● Exercise
Reproduce the closing run of lines below verbatim, from the line that contains "My Time On**" up to and including the final line.

● Records supplied
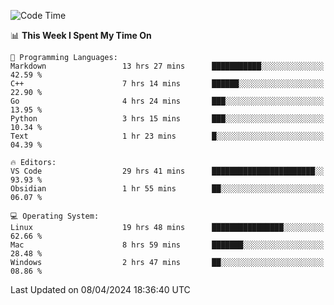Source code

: 
<!--START_SECTION:waka-->
![Code Time](http://img.shields.io/badge/Code%20Time-1%2C773%20hrs%205%20mins-blue)

📊 **This Week I Spent My Time On** 

```text
💬 Programming Languages: 
Markdown                 13 hrs 27 mins      ███████████░░░░░░░░░░░░░░   42.59 % 
C++                      7 hrs 14 mins       ██████░░░░░░░░░░░░░░░░░░░   22.90 % 
Go                       4 hrs 24 mins       ███░░░░░░░░░░░░░░░░░░░░░░   13.95 % 
Python                   3 hrs 15 mins       ███░░░░░░░░░░░░░░░░░░░░░░   10.34 % 
Text                     1 hr 23 mins        █░░░░░░░░░░░░░░░░░░░░░░░░   04.39 % 

🔥 Editors: 
VS Code                  29 hrs 41 mins      ███████████████████████░░   93.93 % 
Obsidian                 1 hr 55 mins        ██░░░░░░░░░░░░░░░░░░░░░░░   06.07 % 

💻 Operating System: 
Linux                    19 hrs 48 mins      ████████████████░░░░░░░░░   62.66 % 
Mac                      8 hrs 59 mins       ███████░░░░░░░░░░░░░░░░░░   28.48 % 
Windows                  2 hrs 47 mins       ██░░░░░░░░░░░░░░░░░░░░░░░   08.86 % 
```


 Last Updated on 08/04/2024 18:36:40 UTC
<!--END_SECTION:waka-->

● Result of this exercise
📊 **This Week I Spent My Time On** 

```text
💬 Programming Languages: 
Markdown                 13 hrs 27 mins      ███████████░░░░░░░░░░░░░░   42.59 % 
C++                      7 hrs 14 mins       ██████░░░░░░░░░░░░░░░░░░░   22.90 % 
Go                       4 hrs 24 mins       ███░░░░░░░░░░░░░░░░░░░░░░   13.95 % 
Python                   3 hrs 15 mins       ███░░░░░░░░░░░░░░░░░░░░░░   10.34 % 
Text                     1 hr 23 mins        █░░░░░░░░░░░░░░░░░░░░░░░░   04.39 % 

🔥 Editors: 
VS Code                  29 hrs 41 mins      ███████████████████████░░   93.93 % 
Obsidian                 1 hr 55 mins        ██░░░░░░░░░░░░░░░░░░░░░░░   06.07 % 

💻 Operating System: 
Linux                    19 hrs 48 mins      ████████████████░░░░░░░░░   62.66 % 
Mac                      8 hrs 59 mins       ███████░░░░░░░░░░░░░░░░░░   28.48 % 
Windows                  2 hrs 47 mins       ██░░░░░░░░░░░░░░░░░░░░░░░   08.86 % 
```


 Last Updated on 08/04/2024 18:36:40 UTC
<!--END_SECTION:waka-->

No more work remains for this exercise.